WHAT YOU NEED TO DO: Your task is to give the records again exactly. Leave each picture out.

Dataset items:
--------
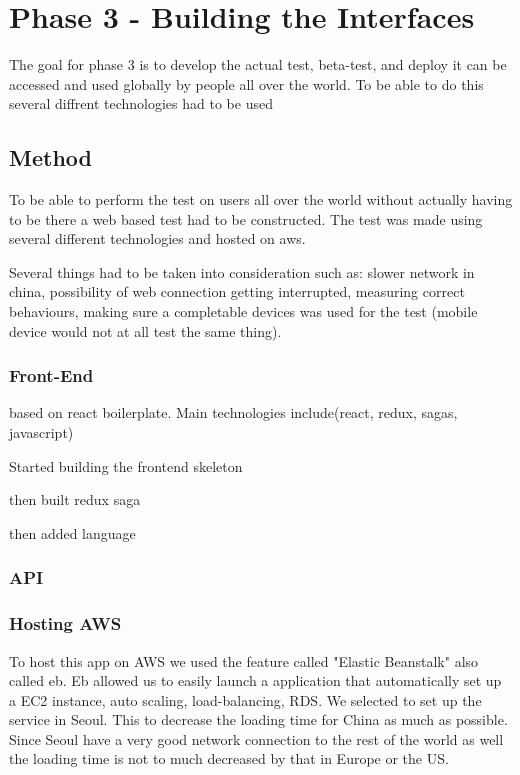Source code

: 
\chapter{Phase 3 - Building the Interfaces} %

\label{Chapter6} %

The goal for phase 3 is to develop the actual test, beta-test, and deploy it can be accessed and used globally by people all over the world. To be able to do this several diffrent technologies had to be used
\section{Method}
To be able to perform the test on users all over the world without actually having to be there a web based test had to be constructed. The test was made using several different technologies and hosted on aws. 

Several things had to be taken into consideration such as: slower network in china, possibility of web connection getting interrupted, measuring correct behaviours, making sure a completable devices was used for the test (mobile device would not at all test the same thing).


\subsection{Front-End}
based on react boilerplate. Main technologies include(react, redux, sagas, javascript)

Started building the frontend skeleton

then built redux saga

then added language


\subsection{API}

\subsection{Hosting AWS}
To host this app on AWS we used the feature called "Elastic Beanstalk" also called eb. Eb allowed us to easily launch a application that automatically set up a EC2 instance, auto scaling, load-balancing, RDS. We selected to set up the service in Seoul. This to decrease the loading time for China as much as possible. Since Seoul have a very good network connection to the rest of the world as well the loading time is not to much decreased by that in Europe or the US.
--------
WRITTEN ANSWER:
Source code

: 
\chapter{Phase 3 - Building the Interfaces} %

\label{Chapter6} %

The goal for phase 3 is to develop the actual test, beta-test, and deploy it can be accessed and used globally by people all over the world. To be able to do this several diffrent technologies had to be used
\section{Method}
To be able to perform the test on users all over the world without actually having to be there a web based test had to be constructed. The test was made using several different technologies and hosted on aws. 

Several things had to be taken into consideration such as: slower network in china, possibility of web connection getting interrupted, measuring correct behaviours, making sure a completable devices was used for the test (mobile device would not at all test the same thing).


\subsection{Front-End}
based on react boilerplate. Main technologies include(react, redux, sagas, javascript)

Started building the frontend skeleton

then built redux saga

then added language


\subsection{API}

\subsection{Hosting AWS}
To host this app on AWS we used the feature called "Elastic Beanstalk" also called eb. Eb allowed us to easily launch a application that automatically set up a EC2 instance, auto scaling, load-balancing, RDS. We selected to set up the service in Seoul. This to decrease the loading time for China as much as possible. Since Seoul have a very good network connection to the rest of the world as well the loading time is not to much decreased by that in Europe or the US.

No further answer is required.